### SOURCE DATA
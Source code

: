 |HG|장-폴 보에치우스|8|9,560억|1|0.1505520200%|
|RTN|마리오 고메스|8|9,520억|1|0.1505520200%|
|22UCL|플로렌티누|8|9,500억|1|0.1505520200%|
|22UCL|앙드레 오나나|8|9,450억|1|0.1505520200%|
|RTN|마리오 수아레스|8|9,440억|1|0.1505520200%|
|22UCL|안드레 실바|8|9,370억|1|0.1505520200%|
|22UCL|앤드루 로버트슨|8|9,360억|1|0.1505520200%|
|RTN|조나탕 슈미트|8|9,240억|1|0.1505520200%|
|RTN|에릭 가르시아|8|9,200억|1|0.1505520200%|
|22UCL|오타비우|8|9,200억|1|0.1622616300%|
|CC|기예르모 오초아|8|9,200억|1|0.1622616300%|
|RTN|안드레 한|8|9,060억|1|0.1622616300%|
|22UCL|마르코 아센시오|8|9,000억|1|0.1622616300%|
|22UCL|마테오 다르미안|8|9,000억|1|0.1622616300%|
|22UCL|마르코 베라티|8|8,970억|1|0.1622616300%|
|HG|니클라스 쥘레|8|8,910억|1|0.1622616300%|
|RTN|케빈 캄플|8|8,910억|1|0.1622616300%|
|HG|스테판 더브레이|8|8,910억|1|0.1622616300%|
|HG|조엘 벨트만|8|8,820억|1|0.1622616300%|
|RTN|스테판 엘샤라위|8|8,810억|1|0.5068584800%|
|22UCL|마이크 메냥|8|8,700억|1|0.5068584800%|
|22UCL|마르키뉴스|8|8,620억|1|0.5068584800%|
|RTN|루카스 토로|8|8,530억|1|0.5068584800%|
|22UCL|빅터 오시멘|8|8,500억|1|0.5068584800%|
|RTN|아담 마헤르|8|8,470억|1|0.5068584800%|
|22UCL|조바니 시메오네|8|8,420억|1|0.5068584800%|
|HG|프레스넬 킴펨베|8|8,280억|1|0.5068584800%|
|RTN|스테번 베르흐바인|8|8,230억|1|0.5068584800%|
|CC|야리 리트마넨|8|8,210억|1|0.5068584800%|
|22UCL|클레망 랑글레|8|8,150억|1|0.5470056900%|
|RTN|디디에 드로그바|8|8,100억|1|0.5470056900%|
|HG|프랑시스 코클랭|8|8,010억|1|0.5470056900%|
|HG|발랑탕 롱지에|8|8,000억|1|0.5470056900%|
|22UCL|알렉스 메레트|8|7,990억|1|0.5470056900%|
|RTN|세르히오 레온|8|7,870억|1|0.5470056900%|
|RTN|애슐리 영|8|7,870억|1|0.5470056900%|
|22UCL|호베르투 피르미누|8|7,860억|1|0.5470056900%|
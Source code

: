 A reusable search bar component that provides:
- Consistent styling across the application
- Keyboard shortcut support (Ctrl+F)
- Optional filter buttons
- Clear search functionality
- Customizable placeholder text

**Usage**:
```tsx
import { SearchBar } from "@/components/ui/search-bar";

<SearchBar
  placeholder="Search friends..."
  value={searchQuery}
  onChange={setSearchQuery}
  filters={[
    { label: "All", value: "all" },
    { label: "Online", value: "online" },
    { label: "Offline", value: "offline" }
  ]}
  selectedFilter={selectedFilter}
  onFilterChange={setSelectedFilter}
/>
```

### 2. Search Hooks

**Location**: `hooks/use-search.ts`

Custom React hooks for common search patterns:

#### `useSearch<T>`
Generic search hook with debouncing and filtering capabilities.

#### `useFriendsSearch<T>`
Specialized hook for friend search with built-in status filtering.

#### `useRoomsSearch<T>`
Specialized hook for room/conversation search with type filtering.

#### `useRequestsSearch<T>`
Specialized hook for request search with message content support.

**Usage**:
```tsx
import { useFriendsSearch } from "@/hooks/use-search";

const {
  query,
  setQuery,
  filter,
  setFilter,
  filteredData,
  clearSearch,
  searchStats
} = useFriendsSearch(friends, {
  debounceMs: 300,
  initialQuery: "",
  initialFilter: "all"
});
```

### INSTRUCTIONS FOR THE TASK
Each entry, exactly as written, should be set down once more.

### RESPONSE AREA
Source code

: |HG|장-폴 보에치우스|8|9,560억|1|0.1505520200%|
|RTN|마리오 고메스|8|9,520억|1|0.1505520200%|
|22UCL|플로렌티누|8|9,500억|1|0.1505520200%|
|22UCL|앙드레 오나나|8|9,450억|1|0.1505520200%|
|RTN|마리오 수아레스|8|9,440억|1|0.1505520200%|
|22UCL|안드레 실바|8|9,370억|1|0.1505520200%|
|22UCL|앤드루 로버트슨|8|9,360억|1|0.1505520200%|
|RTN|조나탕 슈미트|8|9,240억|1|0.1505520200%|
|RTN|에릭 가르시아|8|9,200억|1|0.1505520200%|
|22UCL|오타비우|8|9,200억|1|0.1622616300%|
|CC|기예르모 오초아|8|9,200억|1|0.1622616300%|
|RTN|안드레 한|8|9,060억|1|0.1622616300%|
|22UCL|마르코 아센시오|8|9,000억|1|0.1622616300%|
|22UCL|마테오 다르미안|8|9,000억|1|0.1622616300%|
|22UCL|마르코 베라티|8|8,970억|1|0.1622616300%|
|HG|니클라스 쥘레|8|8,910억|1|0.1622616300%|
|RTN|케빈 캄플|8|8,910억|1|0.1622616300%|
|HG|스테판 더브레이|8|8,910억|1|0.1622616300%|
|HG|조엘 벨트만|8|8,820억|1|0.1622616300%|
|RTN|스테판 엘샤라위|8|8,810억|1|0.5068584800%|
|22UCL|마이크 메냥|8|8,700억|1|0.5068584800%|
|22UCL|마르키뉴스|8|8,620억|1|0.5068584800%|
|RTN|루카스 토로|8|8,530억|1|0.5068584800%|
|22UCL|빅터 오시멘|8|8,500억|1|0.5068584800%|
|RTN|아담 마헤르|8|8,470억|1|0.5068584800%|
|22UCL|조바니 시메오네|8|8,420억|1|0.5068584800%|
|HG|프레스넬 킴펨베|8|8,280억|1|0.5068584800%|
|RTN|스테번 베르흐바인|8|8,230억|1|0.5068584800%|
|CC|야리 리트마넨|8|8,210억|1|0.5068584800%|
|22UCL|클레망 랑글레|8|8,150억|1|0.5470056900%|
|RTN|디디에 드로그바|8|8,100억|1|0.5470056900%|
|HG|프랑시스 코클랭|8|8,010억|1|0.5470056900%|
|HG|발랑탕 롱지에|8|8,000억|1|0.5470056900%|
|22UCL|알렉스 메레트|8|7,990억|1|0.5470056900%|
|RTN|세르히오 레온|8|7,870억|1|0.5470056900%|
|RTN|애슐리 영|8|7,870억|1|0.5470056900%|
|22UCL|호베르투 피르미누|8|7,860억|1|0.5470056900%|
Source code

: A reusable search bar component that provides:
- Consistent styling across the application
- Keyboard shortcut support (Ctrl+F)
- Optional filter buttons
- Clear search functionality
- Customizable placeholder text

**Usage**:
```tsx
import { SearchBar } from "@/components/ui/search-bar";

<SearchBar
  placeholder="Search friends..."
  value={searchQuery}
  onChange={setSearchQuery}
  filters={[
    { label: "All", value: "all" },
    { label: "Online", value: "online" },
    { label: "Offline", value: "offline" }
  ]}
  selectedFilter={selectedFilter}
  onFilterChange={setSelectedFilter}
/>
```

### 2. Search Hooks

**Location**: `hooks/use-search.ts`

Custom React hooks for common search patterns:

#### `useSearch<T>`
Generic search hook with debouncing and filtering capabilities.

#### `useFriendsSearch<T>`
Specialized hook for friend search with built-in status filtering.

#### `useRoomsSearch<T>`
Specialized hook for room/conversation search with type filtering.

#### `useRequestsSearch<T>`
Specialized hook for request search with message content support.

**Usage**:
```tsx
import { useFriendsSearch } from "@/hooks/use-search";

const {
  query,
  setQuery,
  filter,
  setFilter,
  filteredData,
  clearSearch,
  searchStats
} = useFriendsSearch(friends, {
  debounceMs: 300,
  initialQuery: "",
  initialFilter: "all"
});
```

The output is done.